(Dataset items)
-*-*-

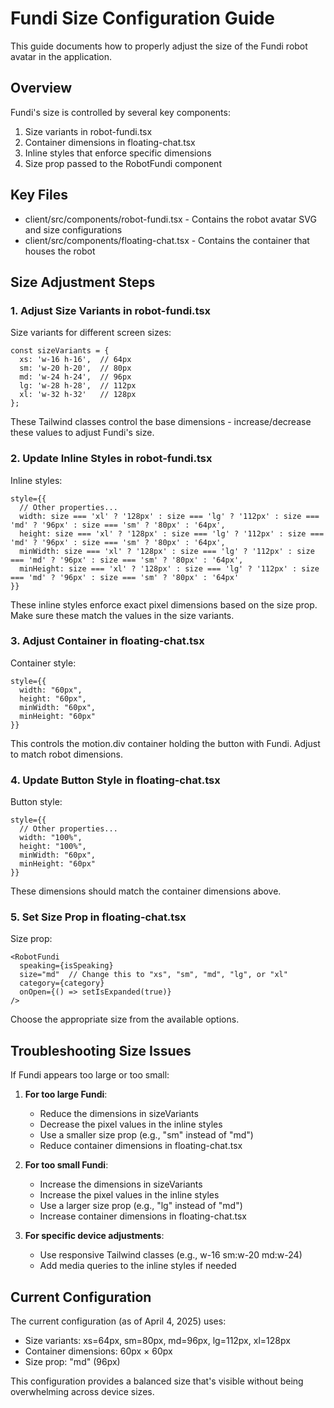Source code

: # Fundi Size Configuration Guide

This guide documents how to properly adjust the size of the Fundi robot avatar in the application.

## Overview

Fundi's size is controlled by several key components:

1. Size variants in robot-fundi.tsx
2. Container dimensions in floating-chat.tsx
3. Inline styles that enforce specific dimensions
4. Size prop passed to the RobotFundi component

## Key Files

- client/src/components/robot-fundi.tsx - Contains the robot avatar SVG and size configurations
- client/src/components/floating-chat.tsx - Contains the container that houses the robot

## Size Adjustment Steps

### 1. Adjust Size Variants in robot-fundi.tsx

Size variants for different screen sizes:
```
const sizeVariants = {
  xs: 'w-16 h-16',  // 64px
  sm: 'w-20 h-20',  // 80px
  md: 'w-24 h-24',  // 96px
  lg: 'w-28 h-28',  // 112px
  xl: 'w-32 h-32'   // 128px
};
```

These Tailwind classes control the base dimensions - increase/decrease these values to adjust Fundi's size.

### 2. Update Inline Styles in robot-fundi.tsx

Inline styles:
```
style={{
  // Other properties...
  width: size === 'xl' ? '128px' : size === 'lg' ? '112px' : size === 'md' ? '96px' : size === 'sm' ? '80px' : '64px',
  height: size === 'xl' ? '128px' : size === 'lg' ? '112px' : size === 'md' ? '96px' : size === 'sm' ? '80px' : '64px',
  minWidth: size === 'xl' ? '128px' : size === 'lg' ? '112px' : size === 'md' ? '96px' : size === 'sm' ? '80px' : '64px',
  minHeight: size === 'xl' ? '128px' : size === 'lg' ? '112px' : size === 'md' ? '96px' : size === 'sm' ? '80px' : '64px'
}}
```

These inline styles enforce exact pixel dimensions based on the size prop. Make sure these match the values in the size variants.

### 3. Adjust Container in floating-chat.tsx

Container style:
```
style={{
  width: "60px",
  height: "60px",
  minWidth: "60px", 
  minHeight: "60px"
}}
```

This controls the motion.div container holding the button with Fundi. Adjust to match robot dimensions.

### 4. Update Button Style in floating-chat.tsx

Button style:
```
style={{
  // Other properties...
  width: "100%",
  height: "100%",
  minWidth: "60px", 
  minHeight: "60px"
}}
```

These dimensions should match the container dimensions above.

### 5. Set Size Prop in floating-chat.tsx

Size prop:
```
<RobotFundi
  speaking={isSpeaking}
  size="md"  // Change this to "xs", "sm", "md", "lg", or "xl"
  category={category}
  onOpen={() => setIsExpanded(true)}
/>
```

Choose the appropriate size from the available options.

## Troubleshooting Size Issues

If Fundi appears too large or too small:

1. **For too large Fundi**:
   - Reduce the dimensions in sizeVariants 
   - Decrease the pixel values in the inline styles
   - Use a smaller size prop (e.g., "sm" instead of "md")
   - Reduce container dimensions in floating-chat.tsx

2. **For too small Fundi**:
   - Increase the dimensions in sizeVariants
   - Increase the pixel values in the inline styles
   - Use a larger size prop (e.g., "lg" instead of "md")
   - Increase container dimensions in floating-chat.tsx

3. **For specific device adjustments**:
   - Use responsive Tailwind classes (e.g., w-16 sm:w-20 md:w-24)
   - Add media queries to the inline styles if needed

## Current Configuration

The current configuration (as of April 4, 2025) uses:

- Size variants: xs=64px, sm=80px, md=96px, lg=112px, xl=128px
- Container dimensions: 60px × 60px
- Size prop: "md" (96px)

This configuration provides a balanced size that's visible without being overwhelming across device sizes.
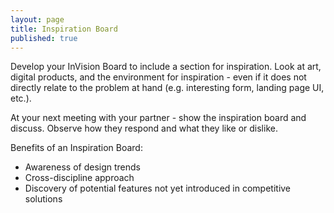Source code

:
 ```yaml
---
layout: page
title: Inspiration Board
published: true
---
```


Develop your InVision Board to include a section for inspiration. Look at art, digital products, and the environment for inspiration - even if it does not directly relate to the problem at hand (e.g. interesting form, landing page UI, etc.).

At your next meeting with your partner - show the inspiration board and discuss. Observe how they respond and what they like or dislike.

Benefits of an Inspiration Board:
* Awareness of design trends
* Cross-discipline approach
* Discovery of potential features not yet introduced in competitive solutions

-*-*-

- _DIRECTIONS_: Quote every record above exactly, leaving out any pictures.

- _THE COMPLETED TASK_:
Source code

: # Fundi Size Configuration Guide

This guide documents how to properly adjust the size of the Fundi robot avatar in the application.

## Overview

Fundi's size is controlled by several key components:

1. Size variants in robot-fundi.tsx
2. Container dimensions in floating-chat.tsx
3. Inline styles that enforce specific dimensions
4. Size prop passed to the RobotFundi component

## Key Files

- client/src/components/robot-fundi.tsx - Contains the robot avatar SVG and size configurations
- client/src/components/floating-chat.tsx - Contains the container that houses the robot

## Size Adjustment Steps

### 1. Adjust Size Variants in robot-fundi.tsx

Size variants for different screen sizes:
```
const sizeVariants = {
  xs: 'w-16 h-16',  // 64px
  sm: 'w-20 h-20',  // 80px
  md: 'w-24 h-24',  // 96px
  lg: 'w-28 h-28',  // 112px
  xl: 'w-32 h-32'   // 128px
};
```

These Tailwind classes control the base dimensions - increase/decrease these values to adjust Fundi's size.

### 2. Update Inline Styles in robot-fundi.tsx

Inline styles:
```
style={{
  // Other properties...
  width: size === 'xl' ? '128px' : size === 'lg' ? '112px' : size === 'md' ? '96px' : size === 'sm' ? '80px' : '64px',
  height: size === 'xl' ? '128px' : size === 'lg' ? '112px' : size === 'md' ? '96px' : size === 'sm' ? '80px' : '64px',
  minWidth: size === 'xl' ? '128px' : size === 'lg' ? '112px' : size === 'md' ? '96px' : size === 'sm' ? '80px' : '64px',
  minHeight: size === 'xl' ? '128px' : size === 'lg' ? '112px' : size === 'md' ? '96px' : size === 'sm' ? '80px' : '64px'
}}
```

These inline styles enforce exact pixel dimensions based on the size prop. Make sure these match the values in the size variants.

### 3. Adjust Container in floating-chat.tsx

Container style:
```
style={{
  width: "60px",
  height: "60px",
  minWidth: "60px", 
  minHeight: "60px"
}}
```

This controls the motion.div container holding the button with Fundi. Adjust to match robot dimensions.

### 4. Update Button Style in floating-chat.tsx

Button style:
```
style={{
  // Other properties...
  width: "100%",
  height: "100%",
  minWidth: "60px", 
  minHeight: "60px"
}}
```

These dimensions should match the container dimensions above.

### 5. Set Size Prop in floating-chat.tsx

Size prop:
```
<RobotFundi
  speaking={isSpeaking}
  size="md"  // Change this to "xs", "sm", "md", "lg", or "xl"
  category={category}
  onOpen={() => setIsExpanded(true)}
/>
```

Choose the appropriate size from the available options.

## Troubleshooting Size Issues

If Fundi appears too large or too small:

1. **For too large Fundi**:
   - Reduce the dimensions in sizeVariants 
   - Decrease the pixel values in the inline styles
   - Use a smaller size prop (e.g., "sm" instead of "md")
   - Reduce container dimensions in floating-chat.tsx

2. **For too small Fundi**:
   - Increase the dimensions in sizeVariants
   - Increase the pixel values in the inline styles
   - Use a larger size prop (e.g., "lg" instead of "md")
   - Increase container dimensions in floating-chat.tsx

3. **For specific device adjustments**:
   - Use responsive Tailwind classes (e.g., w-16 sm:w-20 md:w-24)
   - Add media queries to the inline styles if needed

## Current Configuration

The current configuration (as of April 4, 2025) uses:

- Size variants: xs=64px, sm=80px, md=96px, lg=112px, xl=128px
- Container dimensions: 60px × 60px
- Size prop: "md" (96px)

This configuration provides a balanced size that's visible without being overwhelming across device sizes.
Source code

:
 ```yaml
---
layout: page
title: Inspiration Board
published: true
---
```


Develop your InVision Board to include a section for inspiration. Look at art, digital products, and the environment for inspiration - even if it does not directly relate to the problem at hand (e.g. interesting form, landing page UI, etc.).

At your next meeting with your partner - show the inspiration board and discuss. Observe how they respond and what they like or dislike.

Benefits of an Inspiration Board:
* Awareness of design trends
* Cross-discipline approach
* Discovery of potential features not yet introduced in competitive solutions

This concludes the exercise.